Second, while Cuba’s environmental record is hardly spotless, it has long taken decisions to protect its natural resources, to save food and water supplies or revenue from tourism. Scientific American offers this summary of Cuba’s work to create a sustainable shark fishery. Here, the Environmental Defense Fund discusses a joint project with Cuba’s government that led to the creation of the largest marine reserve in the Caribbean.
Third, the U.S. government has acted quietly but affirmatively to encourage scientific and environmental exchanges with Cuba for a number of years. In one example, the U.S., Cuba, Mexico, and the Bahamas held talks in March on oil spill prevention and response and have all but finalized a “protocol” for cooperation.
Fourth, in the climate change action plan he unveiled this week, President Obama signaled a commitment to working with willing global partners in a way that bypasses Congress:
“I’m directing my administration to launch negotiations toward global free trade in environmental goods and services, including clean energy technology, to help more countries skip past the dirty phase of development and join a global low-carbon economy.”
This declaration could form the basis for executive actions to remove barriers and resource constraints that stop scientists on both sides of the Florida Straits from doing more.

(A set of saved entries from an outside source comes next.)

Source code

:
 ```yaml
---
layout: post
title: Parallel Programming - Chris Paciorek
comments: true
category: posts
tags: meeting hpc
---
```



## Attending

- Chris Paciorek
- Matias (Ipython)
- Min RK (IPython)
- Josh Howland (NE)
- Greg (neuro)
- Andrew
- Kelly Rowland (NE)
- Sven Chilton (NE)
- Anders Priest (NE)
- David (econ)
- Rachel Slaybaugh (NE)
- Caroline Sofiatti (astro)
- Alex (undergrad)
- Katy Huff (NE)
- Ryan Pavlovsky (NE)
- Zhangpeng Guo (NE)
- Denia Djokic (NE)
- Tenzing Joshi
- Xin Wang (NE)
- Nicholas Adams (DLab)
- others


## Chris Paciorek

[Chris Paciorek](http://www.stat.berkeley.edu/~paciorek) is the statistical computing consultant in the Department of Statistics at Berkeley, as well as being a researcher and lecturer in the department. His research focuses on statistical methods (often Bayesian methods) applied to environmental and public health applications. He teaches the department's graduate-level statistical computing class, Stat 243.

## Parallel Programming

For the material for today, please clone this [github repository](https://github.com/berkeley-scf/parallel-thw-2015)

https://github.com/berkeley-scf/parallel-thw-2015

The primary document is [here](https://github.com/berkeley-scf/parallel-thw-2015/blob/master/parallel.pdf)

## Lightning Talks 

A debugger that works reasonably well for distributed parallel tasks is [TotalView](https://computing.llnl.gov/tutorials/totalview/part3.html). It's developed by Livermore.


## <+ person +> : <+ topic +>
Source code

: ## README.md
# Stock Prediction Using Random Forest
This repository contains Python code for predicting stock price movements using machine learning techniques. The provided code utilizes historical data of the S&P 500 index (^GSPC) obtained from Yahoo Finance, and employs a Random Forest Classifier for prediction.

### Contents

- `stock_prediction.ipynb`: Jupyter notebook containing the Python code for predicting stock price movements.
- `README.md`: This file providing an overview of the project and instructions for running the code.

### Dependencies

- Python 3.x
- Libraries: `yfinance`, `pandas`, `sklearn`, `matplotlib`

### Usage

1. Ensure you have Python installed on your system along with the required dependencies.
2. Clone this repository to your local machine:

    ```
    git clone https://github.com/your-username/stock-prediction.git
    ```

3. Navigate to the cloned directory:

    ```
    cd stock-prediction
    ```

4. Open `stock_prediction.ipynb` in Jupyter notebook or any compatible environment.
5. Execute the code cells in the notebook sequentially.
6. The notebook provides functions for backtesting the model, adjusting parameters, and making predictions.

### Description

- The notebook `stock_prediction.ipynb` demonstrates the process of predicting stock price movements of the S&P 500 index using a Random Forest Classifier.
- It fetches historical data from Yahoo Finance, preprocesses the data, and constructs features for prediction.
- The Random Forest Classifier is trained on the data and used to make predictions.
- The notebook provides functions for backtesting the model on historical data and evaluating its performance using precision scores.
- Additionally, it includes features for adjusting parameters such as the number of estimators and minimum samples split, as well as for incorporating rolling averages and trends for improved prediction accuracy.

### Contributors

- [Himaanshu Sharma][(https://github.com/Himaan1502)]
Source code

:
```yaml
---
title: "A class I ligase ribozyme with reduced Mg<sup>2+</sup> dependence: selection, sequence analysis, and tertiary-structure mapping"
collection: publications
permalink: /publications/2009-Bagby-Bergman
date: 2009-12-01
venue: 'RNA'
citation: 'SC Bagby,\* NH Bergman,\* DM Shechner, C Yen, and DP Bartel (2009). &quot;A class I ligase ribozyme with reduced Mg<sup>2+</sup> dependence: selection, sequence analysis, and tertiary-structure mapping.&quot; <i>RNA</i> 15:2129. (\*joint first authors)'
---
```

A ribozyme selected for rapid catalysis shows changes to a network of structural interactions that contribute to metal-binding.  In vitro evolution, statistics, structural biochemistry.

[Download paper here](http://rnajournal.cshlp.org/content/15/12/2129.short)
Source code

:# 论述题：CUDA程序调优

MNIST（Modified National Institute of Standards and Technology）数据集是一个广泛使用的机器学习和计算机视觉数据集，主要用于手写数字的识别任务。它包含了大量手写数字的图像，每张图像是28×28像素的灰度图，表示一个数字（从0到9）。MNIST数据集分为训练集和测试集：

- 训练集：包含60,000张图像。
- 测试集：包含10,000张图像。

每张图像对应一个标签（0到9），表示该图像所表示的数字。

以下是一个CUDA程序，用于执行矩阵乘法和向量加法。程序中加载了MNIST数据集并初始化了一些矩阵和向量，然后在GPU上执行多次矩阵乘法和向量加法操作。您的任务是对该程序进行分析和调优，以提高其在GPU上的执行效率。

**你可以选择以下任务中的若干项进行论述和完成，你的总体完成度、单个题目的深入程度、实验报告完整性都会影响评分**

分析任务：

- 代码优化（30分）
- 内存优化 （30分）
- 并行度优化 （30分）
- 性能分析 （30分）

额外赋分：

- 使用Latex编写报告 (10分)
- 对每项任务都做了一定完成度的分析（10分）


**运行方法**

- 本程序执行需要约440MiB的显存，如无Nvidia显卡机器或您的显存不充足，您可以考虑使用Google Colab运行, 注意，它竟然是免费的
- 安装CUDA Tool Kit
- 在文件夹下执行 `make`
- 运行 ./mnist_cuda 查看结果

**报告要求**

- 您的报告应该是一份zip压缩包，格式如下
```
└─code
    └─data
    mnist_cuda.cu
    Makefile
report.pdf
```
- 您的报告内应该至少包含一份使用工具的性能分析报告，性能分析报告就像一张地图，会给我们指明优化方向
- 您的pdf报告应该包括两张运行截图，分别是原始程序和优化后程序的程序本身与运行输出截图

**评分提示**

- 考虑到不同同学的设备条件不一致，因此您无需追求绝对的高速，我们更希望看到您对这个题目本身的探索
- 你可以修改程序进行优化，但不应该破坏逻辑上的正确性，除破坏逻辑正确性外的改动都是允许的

As Melissa Gaskill writing in Scientific American explains:
University of Havana researchers can’t just hop over to Cabañas whenever they need to—few have cars and fuel can be hard to come by. Also, scientists in the U.S. and Cuba find it challenging to communicate, as e-mail can be slow and sporadic. An American scientist may suggest a Web site resource to a colleague in Cuba only to discover Cubans can’t access it. Travel restrictions imposed by both governments create delays, a forced flexibility familiar to Cubans. The U.S. government restricts U.S. scientists from training their Cuban counterparts but allows mutually beneficial exchanges of information, turning the normal process of collaboration into something more complex.
Experts like Dan Whittle of the Environmental Defense Fund know how problems like this are solved. “Environmental protection doesn’t happen by accident. It requires good science, careful planning, and strong political will. In the case the U.S. and Cuba, it starts with exchange, dialogue, and cooperation.”
Earlier this year, a dozen environmental, scientific, and research organizations called on President Obama to ease restrictions on licenses required for travel to Cuba for environmental purposes, licenses for research equipment, and licenses that would enable donors to fund environmental projects and programs in Cuba that would otherwise limp along or not get done.
Having spoken so forcefully on climate change, the president can answer their call for action, and the people of Miami will applaud him for doing so.
After all, he’d just be carrying their water.